THE MATCHUP: The Anger, And Allure, Of Jewish Guys
by Abigail Pickus Special To The Jewish Week
We are sitting by the whirlpool at my friend’s fancy health club. With a fluffy, white towel strategically wrapped around my “Jewish” thighs, I dangle my feet in the steamy water and I listen to my 20-something companion tell me why he would never date a Jewish woman.
Actually, what he tells me is that his Jewish “friends” would never date Jewish women. That his current girlfriend is Asian and the one before that was a WASP are just funny coincidences. His litany against the fair daughters of Israel goes something like this. Jewish women remind Jewish men of their mothers. They’re smothering. They’re demanding. They’re materialistic. Their families are too pushy and invasive and just plain, well, loud. In short:
they’re too Jewish. (And probably also too short.) Beyond that, isn’t it a good thing to shake up the gene pool to prevent all of those Jewish conditions, like nearsightedness and genetic diseases?
At first I listen politely. After all, he’s entitled to his romantic preferences. Plus, his father, who is snoring quietly on a lounge chair nearby, is the friend who treated me to the club in the first place. But the more I listen — and then argue, being a pushy, opinionated Jewess, after all — the more I realize how personal is this conversation. Because were this young man 10 years older — putting him in his mid-30s, which is age appropriate for me — there’s no doubt he would be my ideal match. A thousand watts of smarts, he is liberal and cultured with a dry sense of humor and a strong work ethic. And despite his ambivalence towards his own people, he is what Grammy Hall would call a “real Jew.” In fact, I could swear that I have seen this exact same serious, bespectacled face, slightly stooped shoulders and lanky physique staring back at me from a group photo of the Warsaw Yiddish Writers Club, circa 1923. There’s one difference, though, between those writers and poets who lived on the cusp of the Holocaust and my young companion — and it’s not that the former liked Jewish women more than the latter. It’s just that in the 21st century, Jews are no longer confined to dating — or marrying — Jewish. This is not news. Acculturation and assimilation have been kind to American Jews. So kind that over 40 percent of Jews intermarry.
But what worries me more than intermarriage, which I don’t believe is necessarily a problem for the Jewish people, is the alarming anger and hatred that fuels much of it. Because if a non-Jew were to spew the same diatribes against Jewish women as my Jewish friend, wouldn’t he be called an anti-Semite? So when such hatred is uttered by a Jew is it any less offensive?
And even though I try hard to ignore it, my young friend is hardly alone. There are many Jewish men — and women, too — who feel no great love towards their Jewish counterparts. So what’s a Jewess who actually likes Jewish men to do?
Because as I inch closer to 40, and as I grow more frustrated with the bad behavior of so many Jewish men in the dating world, I am beginning to wonder why I limit myself. My children will always be Jewish so maybe I should stop JDating and start Match.com-ing?

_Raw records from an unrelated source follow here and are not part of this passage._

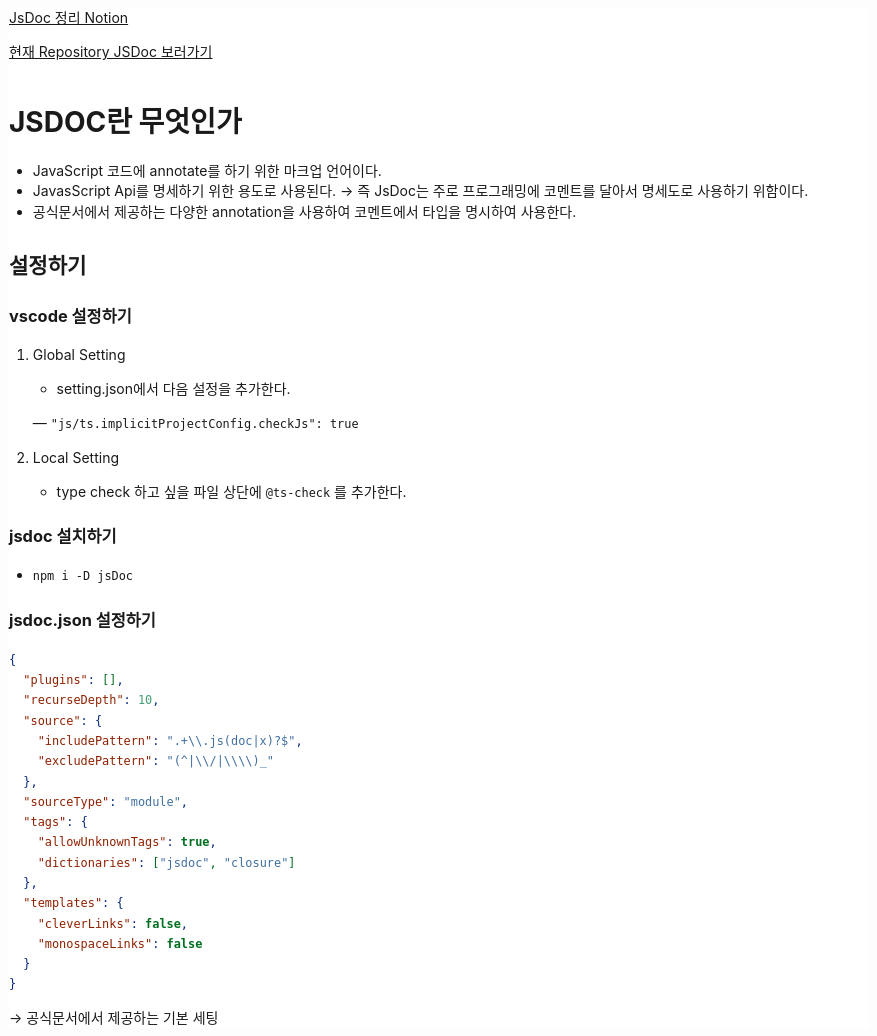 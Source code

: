 ###

[JsDoc 정리 Notion](https://economic-brace-cb7.notion.site/JSDOC-a3655405f72a4a029587db6115d50188)

[현재 Repository JSDoc 보러가기](https://dahye1013.github.io/crash-jsdoc-custom-template/)

# JSDOC란 무엇인가

- JavaScript 코드에 annotate를 하기 위한 마크업 언어이다.
- JavasScript Api를 명세하기 위한 용도로 사용된다.
  → 즉 JsDoc는 주로 프로그래밍에 코멘트를 달아서 명세도로 사용하기 위함이다.
- 공식문서에서 제공하는 다양한 annotation을 사용하여 코멘트에서 타입을 명시하여 사용한다.

## 설정하기

### vscode 설정하기

1. Global Setting

   - setting.json에서 다음 설정을 추가한다.

   — `"js/ts.implicitProjectConfig.checkJs": true`

2. Local Setting
   - type check 하고 싶을 파일 상단에 `@ts-check` 를 추가한다.

### jsdoc 설치하기

- `npm i -D jsDoc`

### jsdoc.json 설정하기

```json
{
  "plugins": [],
  "recurseDepth": 10,
  "source": {
    "includePattern": ".+\\.js(doc|x)?$",
    "excludePattern": "(^|\\/|\\\\)_"
  },
  "sourceType": "module",
  "tags": {
    "allowUnknownTags": true,
    "dictionaries": ["jsdoc", "closure"]
  },
  "templates": {
    "cleverLinks": false,
    "monospaceLinks": false
  }
}
```

→ 공식문서에서 제공하는 기본 세팅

My Jewish girlfriends, all married to Jews themselves, tell me to cross over to the dark side. “What have the Jews done for you?” asked my friend, R.

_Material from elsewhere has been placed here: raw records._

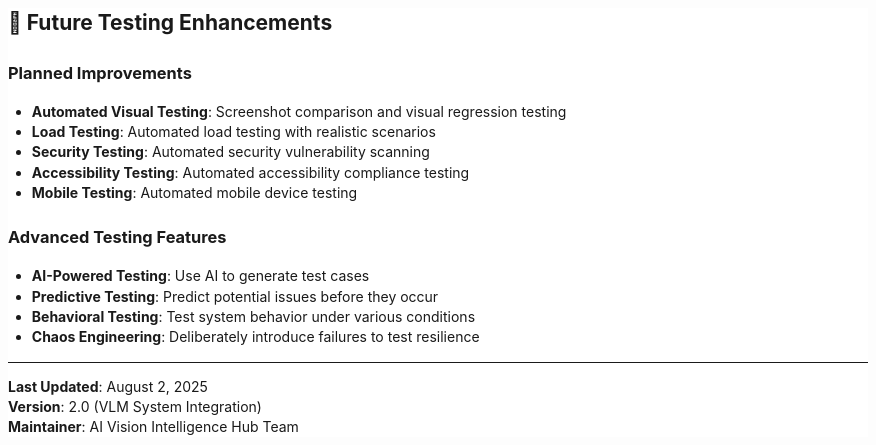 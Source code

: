 ## 🔮 Future Testing Enhancements

### **Planned Improvements**

- **Automated Visual Testing**: Screenshot comparison and visual regression testing
- **Load Testing**: Automated load testing with realistic scenarios
- **Security Testing**: Automated security vulnerability scanning
- **Accessibility Testing**: Automated accessibility compliance testing
- **Mobile Testing**: Automated mobile device testing

### **Advanced Testing Features**

- **AI-Powered Testing**: Use AI to generate test cases
- **Predictive Testing**: Predict potential issues before they occur
- **Behavioral Testing**: Test system behavior under various conditions
- **Chaos Engineering**: Deliberately introduce failures to test resilience

---

**Last Updated**: August 2, 2025  
**Version**: 2.0 (VLM System Integration)  
**Maintainer**: AI Vision Intelligence Hub Team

She’s heard, one to many times, my stories of how men only want to e-mail through JDate but never meet. Or how they will set up a date and then cancel at the last minute. Or how they actually meet me but then treat me with barely concealed hostility. One guy wouldn’t even look me in the eye after our date, so worried was he that I was going to ask him to marry me. My hand, which I had extended for a thank-you goodbye, hovered in the air and then dropped down by my side.

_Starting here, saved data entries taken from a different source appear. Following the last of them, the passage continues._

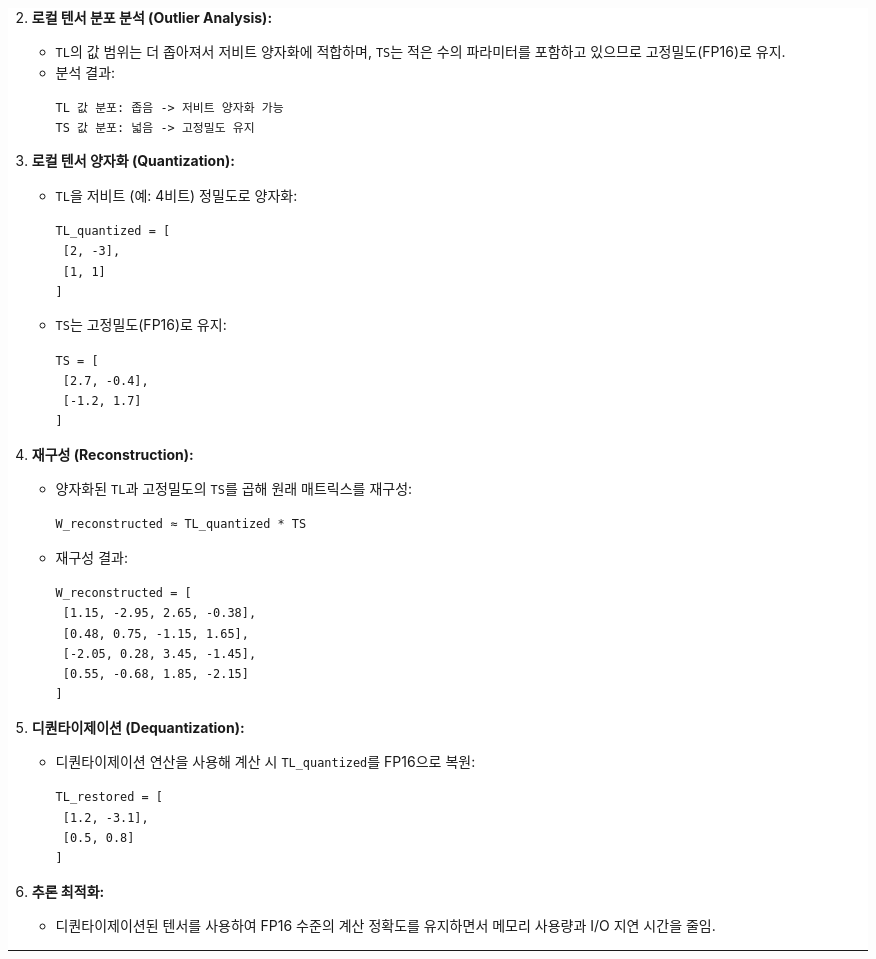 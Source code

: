 
2. **로컬 텐서 분포 분석 (Outlier Analysis):**
   - `TL`의 값 범위는 더 좁아져서 저비트 양자화에 적합하며, `TS`는 적은 수의 파라미터를 포함하고 있으므로 고정밀도(FP16)로 유지.
   - 분석 결과:
     ```
     TL 값 분포: 좁음 -> 저비트 양자화 가능
     TS 값 분포: 넓음 -> 고정밀도 유지
     ```

3. **로컬 텐서 양자화 (Quantization):**
   - `TL`을 저비트 (예: 4비트) 정밀도로 양자화:
     ```
     TL_quantized = [
      [2, -3],
      [1, 1]
     ]
     ```
   - `TS`는 고정밀도(FP16)로 유지:
     ```
     TS = [
      [2.7, -0.4],
      [-1.2, 1.7]
     ]
     ```

4. **재구성 (Reconstruction):**
   - 양자화된 `TL`과 고정밀도의 `TS`를 곱해 원래 매트릭스를 재구성:
     ```
     W_reconstructed ≈ TL_quantized * TS
     ```
   - 재구성 결과:
     ```
     W_reconstructed = [
      [1.15, -2.95, 2.65, -0.38],
      [0.48, 0.75, -1.15, 1.65],
      [-2.05, 0.28, 3.45, -1.45],
      [0.55, -0.68, 1.85, -2.15]
     ]
     ```

5. **디퀀타이제이션 (Dequantization):**
   - 디퀀타이제이션 연산을 사용해 계산 시 `TL_quantized`를 FP16으로 복원:
     ```
     TL_restored = [
      [1.2, -3.1],
      [0.5, 0.8]
     ]
     ```

6. **추론 최적화:**
   - 디퀀타이제이션된 텐서를 사용하여 FP16 수준의 계산 정확도를 유지하면서 메모리 사용량과 I/O 지연 시간을 줄임.

---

“They’re not mensches!” said another friend, who blames Jewish mothers. “They make their sons believe they’re the center of the world!” (Never mind that she, herself, is the mother of two boys.) But I’m not ready to give up. I love being Jewish. And I would love to find a match who is not just Jewish and proud — but who wants to be with a Jewish woman. Someone who says to himself, “I would love to find someone as fabulous as my mother!” Even better if he happens to be nearsighted and lanky with some fire in his soul. Extra credit for a fondness for tweed caps.
If anyone knows such a fellow, send him my way. n
Abigail Pickus is a freelance writer living in Chicago.